Deborah Mitchell has logged 14 years of field experience and traveled extensively to create the series of images contained in her book Everglades Field Guide: From Reality to Memory. Because she resides in South Florida, one of the most precariously situated cities on the front lines of global climate change, she immerses herself in local ecology, specializing in the Florida Everglades.
“Deborah’s work always inspires us to connect with nature and motivates us to get out in it. Her passion for our natural wonders comes through in every one of her creations.”
– Pedro M. Ramos, Superintendent, Everglades and Dry Tortugas National Parks
“One hundred years after the passage of the Migratory Bird Treaty Act that protected birds from the brink of extinction, climate change is the biggest threat to birds worldwide. Deborah Mitchell’s Wild Observations will shine a light on the impacts human interactions pose on climate, and its effects on the flyways and wild corridors that birds and other species depend to survive.”
– Celeste De Palma, Director of Everglades Policy, Audubon Florida
“In the heart of the Greater Everglades, amidst the shimmering waters of the River of Grass, the lifeways of indigenous communities like the Miccosukee & Seminole peoples and their relationships to the Natural World are reflected in their traditional and contem-porary arts and crafts, as well as their conservation initiatives. Deborah’s artwork por-trays a world that honors and integrates multiple epistemologies, daring us to transform our own relationships with ecologies, a reciprocal dance of hope, solidarity, and the stunning simplicity of vast & resilient landscapes.”
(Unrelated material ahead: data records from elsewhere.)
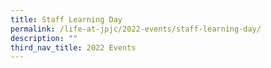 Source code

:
 ```yaml
---
title: Staff Learning Day
permalink: /life-at-jpjc/2022-events/staff-learning-day/
description: ""
third_nav_title: 2022 Events
---
```

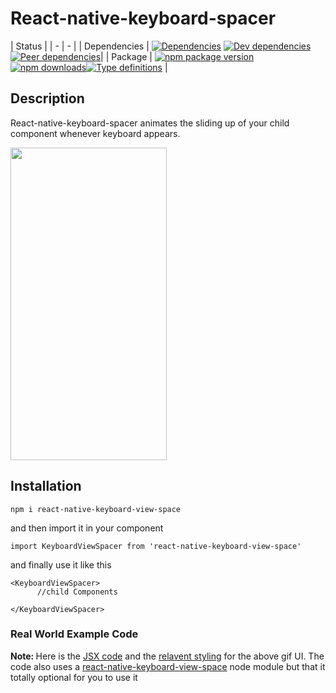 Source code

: # React-native-keyboard-spacer

  | Status |
| - | - |
| Dependencies | [![Dependencies](https://img.shields.io/david/blendtale/react-native-keyboard-view-space)](https://david-dm.org/blendtale/react-native-keyboard-view-space) [![Dev dependencies](https://img.shields.io/david/dev/blendtale/react-native-keyboard-view-space)](https://david-dm.org/blendtale/react-native-keyboard-view-space) [![Peer dependencies](https://img.shields.io/david/peer/blendtale/react-native-keyboard-view-space)](https://david-dm.org/blendtale/rn-formly)|
| Package | [![npm package version](https://img.shields.io/npm/v/react-native-keyboard-view-space)](https://www.npmjs.com/package/react-native-keyboard-view-space) [![npm downloads](https://img.shields.io/npm/dt/react-native-keyboard-view-space)](https://www.npmjs.com/package/react-native-keyboard-view-space)[![Type definitions](https://img.shields.io/badge/types-TypeScript-blue.svg)](https://uppload.js.org/typedoc) |


## Description
React-native-keyboard-spacer animates the sliding up of your child component whenever keyboard appears.

 <img src="https://user-images.githubusercontent.com/32276134/61786668-d01e8a80-ae2b-11e9-978c-5ca20b3cf92f.gif"  width="250" height="500">

## Installation

```
npm i react-native-keyboard-view-space
```

and then import it in your component 

```
import KeyboardViewSpacer from 'react-native-keyboard-view-space'
```

and finally use it like this 
```
<KeyboardViewSpacer>
      //child Components 
      
</KeyboardViewSpacer>
```

### Real World Example Code

<strong> Note: </strong> Here is the [JSX code](https://github.com/blendtale/react-native-keyboard-view-space/blob/master/example.js) and the [relavent styling](https://github.com/blendtale/react-native-keyboard-view-space/blob/master/example.stylesheet.js) for the above gif UI. The  code also uses a [react-native-keyboard-view-space]( https://www.npmjs.com/package/react-native-keyboard-view-space) node module but that it totally optional for you to use it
– Rev. Houston R. Cypress, Otter Clan, Miccosukee Tribe; co-founder of Love The Everglades Movement
“At Archbold, we are reaching new and wider audiences by partnering with artists as science and conservation ambassadors. Deborah Mitchell is one such ambassador. Her careful attention to detail and her ability to meld complex scientific understanding with interpretation of nature is inspiring. Deborah infuses her artistic work with science, communicating the importance of sustaining our natural world.”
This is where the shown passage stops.